In terms of reactivity loss resulting from a change in fuel temperature, Figure 4 illustrates the behavior of the LWR reactor. The figure demonstrates that, in all cases, excess reactivity is consistently lost with any increase in fuel temperature, underscoring the critical importance of this nuclear safety parameter. There are two main contributions to this situation. First, increasing fuel temperature increases resonance capture in 238U. As the temperature rises, the resonance peaks broaden over a wider range of neutron energies, allowing more neutrons to be captured. Second, the ratio of fission to absorption in the fuel changes with fuel temperature, depending on whether the fuel is fresh or in equilibrium fuelling. This ratio decreases as thermal neutrons speed up due to a temperature increase in fresh fuel where 235U is the only fissile nuclide at BOL. With a significant amount of 239Pu created via the transmutation of 238U, the ratio rises at EOL.

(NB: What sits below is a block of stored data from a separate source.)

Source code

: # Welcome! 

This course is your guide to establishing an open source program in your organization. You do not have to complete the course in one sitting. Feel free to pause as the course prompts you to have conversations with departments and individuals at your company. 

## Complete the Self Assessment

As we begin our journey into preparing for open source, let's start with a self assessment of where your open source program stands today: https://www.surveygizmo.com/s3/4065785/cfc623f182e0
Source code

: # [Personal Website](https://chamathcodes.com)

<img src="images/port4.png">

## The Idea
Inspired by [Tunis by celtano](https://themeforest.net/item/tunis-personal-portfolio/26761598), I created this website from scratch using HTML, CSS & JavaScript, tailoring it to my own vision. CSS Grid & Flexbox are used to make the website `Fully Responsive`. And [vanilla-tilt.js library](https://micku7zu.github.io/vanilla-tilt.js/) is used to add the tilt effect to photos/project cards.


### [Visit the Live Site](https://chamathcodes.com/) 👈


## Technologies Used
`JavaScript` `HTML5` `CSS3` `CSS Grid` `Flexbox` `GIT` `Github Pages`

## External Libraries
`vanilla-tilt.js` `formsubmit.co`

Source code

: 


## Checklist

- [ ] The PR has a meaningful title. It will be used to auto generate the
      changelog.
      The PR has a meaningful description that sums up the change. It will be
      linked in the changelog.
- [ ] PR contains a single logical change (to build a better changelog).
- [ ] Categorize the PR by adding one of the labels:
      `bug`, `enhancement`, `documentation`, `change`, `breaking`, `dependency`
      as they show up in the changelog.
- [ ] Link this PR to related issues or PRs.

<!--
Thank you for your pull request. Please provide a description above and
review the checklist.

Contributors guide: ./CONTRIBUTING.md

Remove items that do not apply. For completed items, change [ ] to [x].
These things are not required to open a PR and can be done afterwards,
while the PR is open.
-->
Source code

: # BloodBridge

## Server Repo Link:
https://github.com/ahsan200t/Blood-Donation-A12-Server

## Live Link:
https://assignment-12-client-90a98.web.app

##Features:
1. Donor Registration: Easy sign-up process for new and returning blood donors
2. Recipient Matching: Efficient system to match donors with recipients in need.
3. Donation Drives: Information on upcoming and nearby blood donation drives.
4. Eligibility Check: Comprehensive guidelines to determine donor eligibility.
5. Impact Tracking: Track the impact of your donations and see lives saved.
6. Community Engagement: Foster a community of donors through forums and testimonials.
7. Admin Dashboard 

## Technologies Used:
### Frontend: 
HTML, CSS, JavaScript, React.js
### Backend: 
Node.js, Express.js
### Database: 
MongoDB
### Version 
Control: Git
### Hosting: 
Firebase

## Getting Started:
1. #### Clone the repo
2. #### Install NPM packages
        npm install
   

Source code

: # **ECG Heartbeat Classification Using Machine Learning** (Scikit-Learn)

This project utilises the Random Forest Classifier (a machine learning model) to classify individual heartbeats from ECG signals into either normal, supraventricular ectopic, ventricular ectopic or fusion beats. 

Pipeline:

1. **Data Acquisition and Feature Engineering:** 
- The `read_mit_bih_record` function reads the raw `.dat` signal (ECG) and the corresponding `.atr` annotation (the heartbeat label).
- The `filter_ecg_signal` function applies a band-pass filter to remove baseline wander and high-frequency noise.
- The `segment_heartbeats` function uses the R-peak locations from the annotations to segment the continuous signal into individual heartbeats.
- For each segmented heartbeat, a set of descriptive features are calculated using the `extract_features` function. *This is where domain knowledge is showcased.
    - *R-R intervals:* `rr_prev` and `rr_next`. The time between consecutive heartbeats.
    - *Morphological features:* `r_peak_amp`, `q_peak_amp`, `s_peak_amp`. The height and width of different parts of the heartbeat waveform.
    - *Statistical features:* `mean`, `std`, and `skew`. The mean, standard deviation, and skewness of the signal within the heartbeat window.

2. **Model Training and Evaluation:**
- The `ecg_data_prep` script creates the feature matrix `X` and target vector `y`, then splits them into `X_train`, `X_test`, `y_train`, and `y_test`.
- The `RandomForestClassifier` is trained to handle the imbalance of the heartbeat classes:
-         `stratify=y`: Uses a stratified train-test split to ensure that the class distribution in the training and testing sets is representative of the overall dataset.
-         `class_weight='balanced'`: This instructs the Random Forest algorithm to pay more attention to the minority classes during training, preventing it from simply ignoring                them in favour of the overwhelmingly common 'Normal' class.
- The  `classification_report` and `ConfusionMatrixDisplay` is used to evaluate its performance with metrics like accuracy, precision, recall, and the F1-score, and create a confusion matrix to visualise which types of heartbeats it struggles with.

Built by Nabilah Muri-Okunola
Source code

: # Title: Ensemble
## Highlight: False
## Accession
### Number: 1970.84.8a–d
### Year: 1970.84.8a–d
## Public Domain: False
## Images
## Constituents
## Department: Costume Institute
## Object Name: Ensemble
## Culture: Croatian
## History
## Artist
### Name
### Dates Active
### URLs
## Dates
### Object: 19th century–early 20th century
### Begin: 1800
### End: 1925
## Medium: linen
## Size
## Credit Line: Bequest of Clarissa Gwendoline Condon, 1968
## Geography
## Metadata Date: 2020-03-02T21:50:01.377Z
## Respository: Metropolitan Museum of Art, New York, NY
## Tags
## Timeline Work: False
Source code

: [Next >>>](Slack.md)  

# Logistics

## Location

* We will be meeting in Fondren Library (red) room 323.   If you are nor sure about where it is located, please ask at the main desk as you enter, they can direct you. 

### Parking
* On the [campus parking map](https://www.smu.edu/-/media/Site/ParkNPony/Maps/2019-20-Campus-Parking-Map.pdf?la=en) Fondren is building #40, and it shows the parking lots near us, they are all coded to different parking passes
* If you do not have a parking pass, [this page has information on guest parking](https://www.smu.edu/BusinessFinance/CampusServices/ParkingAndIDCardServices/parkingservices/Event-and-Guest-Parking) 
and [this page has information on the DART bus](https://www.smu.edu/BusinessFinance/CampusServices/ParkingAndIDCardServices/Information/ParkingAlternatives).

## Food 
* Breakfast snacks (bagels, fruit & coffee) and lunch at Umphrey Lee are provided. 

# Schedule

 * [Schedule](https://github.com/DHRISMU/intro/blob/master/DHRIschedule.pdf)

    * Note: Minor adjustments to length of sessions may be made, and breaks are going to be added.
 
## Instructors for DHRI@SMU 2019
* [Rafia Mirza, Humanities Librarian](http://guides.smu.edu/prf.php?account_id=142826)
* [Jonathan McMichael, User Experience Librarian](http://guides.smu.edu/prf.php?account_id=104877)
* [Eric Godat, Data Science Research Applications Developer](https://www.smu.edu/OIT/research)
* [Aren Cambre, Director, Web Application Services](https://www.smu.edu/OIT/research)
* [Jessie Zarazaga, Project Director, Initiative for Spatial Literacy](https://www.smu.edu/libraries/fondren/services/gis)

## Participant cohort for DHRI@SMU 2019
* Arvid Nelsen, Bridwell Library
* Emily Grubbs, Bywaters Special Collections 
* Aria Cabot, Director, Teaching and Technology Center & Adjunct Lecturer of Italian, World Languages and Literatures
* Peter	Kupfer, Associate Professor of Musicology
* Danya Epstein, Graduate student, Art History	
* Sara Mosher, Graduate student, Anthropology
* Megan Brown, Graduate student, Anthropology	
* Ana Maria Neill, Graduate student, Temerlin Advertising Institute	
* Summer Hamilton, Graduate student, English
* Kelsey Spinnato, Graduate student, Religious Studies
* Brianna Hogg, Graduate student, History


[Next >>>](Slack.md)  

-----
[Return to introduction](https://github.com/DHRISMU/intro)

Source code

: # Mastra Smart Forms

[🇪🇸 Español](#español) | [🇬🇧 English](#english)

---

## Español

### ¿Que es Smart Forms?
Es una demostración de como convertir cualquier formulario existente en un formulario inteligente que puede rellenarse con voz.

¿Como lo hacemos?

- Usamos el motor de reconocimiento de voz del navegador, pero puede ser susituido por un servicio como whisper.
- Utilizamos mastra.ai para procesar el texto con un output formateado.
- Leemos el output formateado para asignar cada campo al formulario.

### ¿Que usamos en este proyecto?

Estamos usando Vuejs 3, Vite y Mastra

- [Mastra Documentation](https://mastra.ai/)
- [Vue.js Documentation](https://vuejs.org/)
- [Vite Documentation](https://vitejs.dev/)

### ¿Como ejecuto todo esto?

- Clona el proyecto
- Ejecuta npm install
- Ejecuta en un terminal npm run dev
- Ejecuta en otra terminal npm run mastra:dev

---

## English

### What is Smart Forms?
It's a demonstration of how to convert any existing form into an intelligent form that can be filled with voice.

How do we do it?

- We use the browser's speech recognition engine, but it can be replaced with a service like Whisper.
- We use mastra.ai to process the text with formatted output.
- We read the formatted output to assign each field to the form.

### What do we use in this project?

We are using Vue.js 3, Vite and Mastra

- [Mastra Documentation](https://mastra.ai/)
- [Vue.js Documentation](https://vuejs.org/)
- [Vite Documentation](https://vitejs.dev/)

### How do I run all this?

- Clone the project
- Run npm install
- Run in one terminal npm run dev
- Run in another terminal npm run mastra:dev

Figure 4 Reactivity loss due to fuel
temperature rise at 4.12% fuel enrichment, (a) the reference; (b) FeCrNi alloy
cladding; (c) ODS-1 cladding; and (d) ODS-2 cladding
At BOL, as the temperature of thermal neutrons
increases, less of the neutrons absorbed in the fuel generate fission. Atom 235U prefers thermal neutrons
as opposed to 239Pu, which prefers “hotter” neutrons. As a result, increasing the thermal neutron
temperature reduces the reactivity of fresh fuel. At EOL, due to the presence
of 239Pu, the reactivity increases with increasing thermal neutron
temperature.
The
results of a neutronic analysis of LWR using candidate tolerant fuel cladding
materials of FeCrNi alloy, ODS-1, and ODS-2 were compared to the reference
material of Zircaloy-4. The calculations
were carried out using the SRAC Code and the JEFF nuclear data file. It was
shown that neutron spectrum hardening occurred when the candidate cladding
materials were used. The hardening was responsible for the lower excess
reactivity value when compared to the reference. As a result, increasing fuel
enrichment to compensate for the reduction in initial reactivity is recommended
to match the reference reactor fuel cycle. The reactivity loss due to temperature
increase in BOL was slightly higher than in EOL, indicating that 239Pu
buildup reduced the reactivity loss in the hardened spectrum environment. The Doppler coefficients in the candidate
cladding materials were found to be comparable to the reference. Our study also
confirmed that the candidate accident-tolerant fuel cladding materials of
FeCrNi alloy, ODS-1, and ODS-2 demonstrate the negative temperature coefficient
of reactivity of the reactor core examined, which is an important feature in
the safety LWR.
The authors would like to extend their
gratitude to the management of BRIN for enabling this work. This research
received partial support from the Productive Innovative Research Program
(RISPRO) National Research Priority (PRN) on Commercial Nuclear Power Plant,
LPDP of the Ministry of Finance, under Contract No. 2/E1/III/PRN/2021.